Desde que se produjo el incendio, el pasado 9 de febrero, los funcionarios de la Sección Primera comenzaron a ordenar y contar de nuevo todos los expedientes afectados, que fueron remitidos a una sala de vistas de la Sección Tercera. Desde ese día, los funcionarios trabajan cada día en los expedientes utilizando guantes en una labor casi de arqueología, aún envueltos en el olor a quemado de los expedientes.

Los intrusos lanzaron dos botellas con líquido inflamable. Una de ellas provocó un incendio en el despacho del fiscal, aunque no se extendió por el resto de dependencias. La que más daño causó fue la que prendió en la sala de apelaciones, y son este tipo de documentos los que se llevaron la peor parte: en total, 150 rollos de apelación de autos, 24 rollos de apelación de sentencias en procedimiento abreviado y 21 rollos de apelación de juicios de faltas.
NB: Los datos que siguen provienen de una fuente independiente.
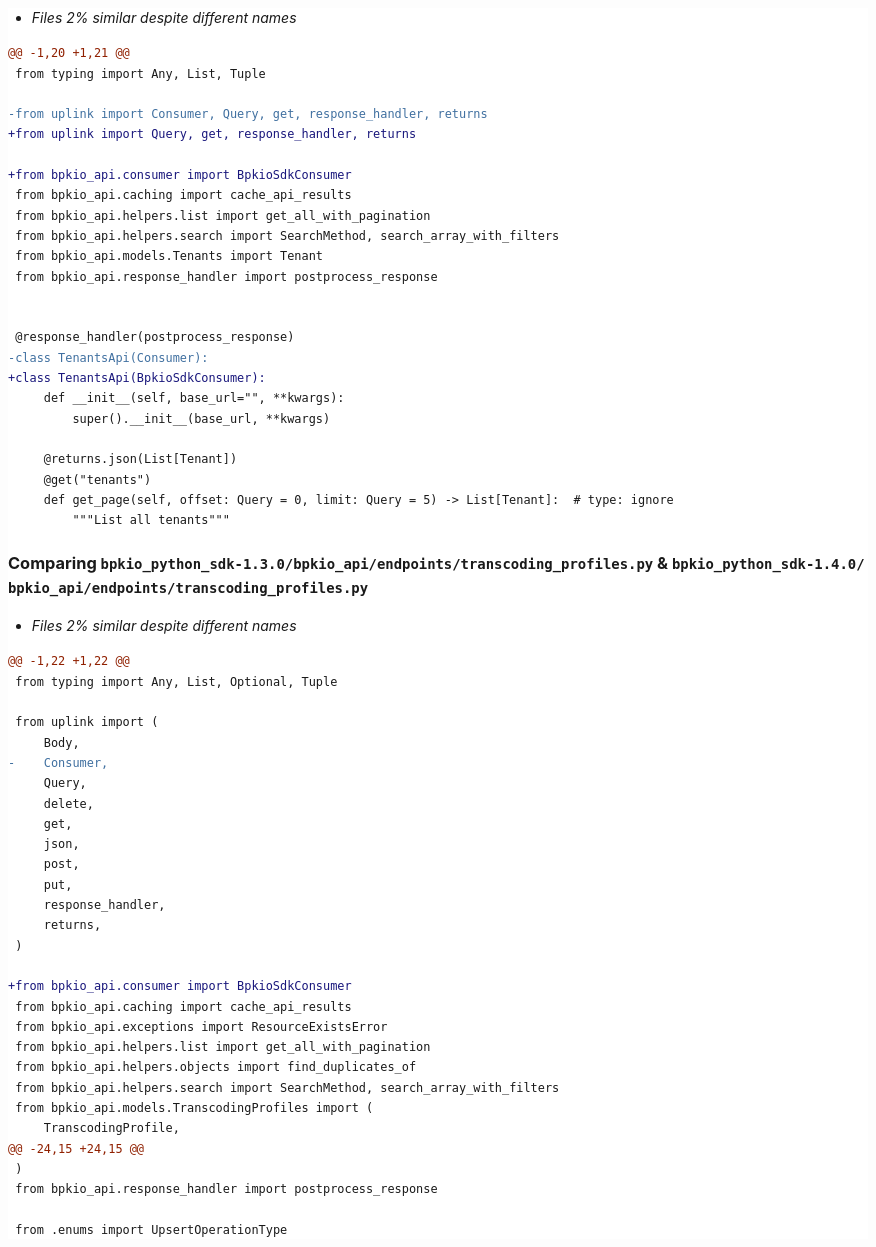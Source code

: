  * *Files 2% similar despite different names*

```diff
@@ -1,20 +1,21 @@
 from typing import Any, List, Tuple
 
-from uplink import Consumer, Query, get, response_handler, returns
+from uplink import Query, get, response_handler, returns
 
+from bpkio_api.consumer import BpkioSdkConsumer
 from bpkio_api.caching import cache_api_results
 from bpkio_api.helpers.list import get_all_with_pagination
 from bpkio_api.helpers.search import SearchMethod, search_array_with_filters
 from bpkio_api.models.Tenants import Tenant
 from bpkio_api.response_handler import postprocess_response
 
 
 @response_handler(postprocess_response)
-class TenantsApi(Consumer):
+class TenantsApi(BpkioSdkConsumer):
     def __init__(self, base_url="", **kwargs):
         super().__init__(base_url, **kwargs)
 
     @returns.json(List[Tenant])
     @get("tenants")
     def get_page(self, offset: Query = 0, limit: Query = 5) -> List[Tenant]:  # type: ignore
         """List all tenants"""
```

### Comparing `bpkio_python_sdk-1.3.0/bpkio_api/endpoints/transcoding_profiles.py` & `bpkio_python_sdk-1.4.0/bpkio_api/endpoints/transcoding_profiles.py`

 * *Files 2% similar despite different names*

```diff
@@ -1,22 +1,22 @@
 from typing import Any, List, Optional, Tuple
 
 from uplink import (
     Body,
-    Consumer,
     Query,
     delete,
     get,
     json,
     post,
     put,
     response_handler,
     returns,
 )
 
+from bpkio_api.consumer import BpkioSdkConsumer
 from bpkio_api.caching import cache_api_results
 from bpkio_api.exceptions import ResourceExistsError
 from bpkio_api.helpers.list import get_all_with_pagination
 from bpkio_api.helpers.objects import find_duplicates_of
 from bpkio_api.helpers.search import SearchMethod, search_array_with_filters
 from bpkio_api.models.TranscodingProfiles import (
     TranscodingProfile,
@@ -24,15 +24,15 @@
 )
 from bpkio_api.response_handler import postprocess_response
 
 from .enums import UpsertOperationType
```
Los cálculos son provisionales y, según indicó el TSJB en una nota de prensa, deberán ser cotejados con cada uno de los diversos juzgados en los que podrían ir apareciendo alguna de estas causas, que actualmente se dan como inexistentes tras el incendio.

Precisamente, hace varios días que las causas de su sección que se vieron levemente afectadas por las llamas están siendo repartidas en los juzgados de Vía Alemania. Allí, los funcionarios se sorprenden al recibir documentos con los bordes chamuscados y aún húmedos por el agua arrojada por los bomberos. Algunos de ellos se encuentran en un estado lamentable y con olor a quemado.

Mientras, el Cuerpo Nacional de Policía continúa con las labores de investigación para intentar averiguar la autoría de los hechos. Los desconocidos utilizaron dos botellas de alcohol. Tras romper dos persianas de la calle Costa de Can Santacília, las arrojaron al interior, les prendieron fuego y huyeron.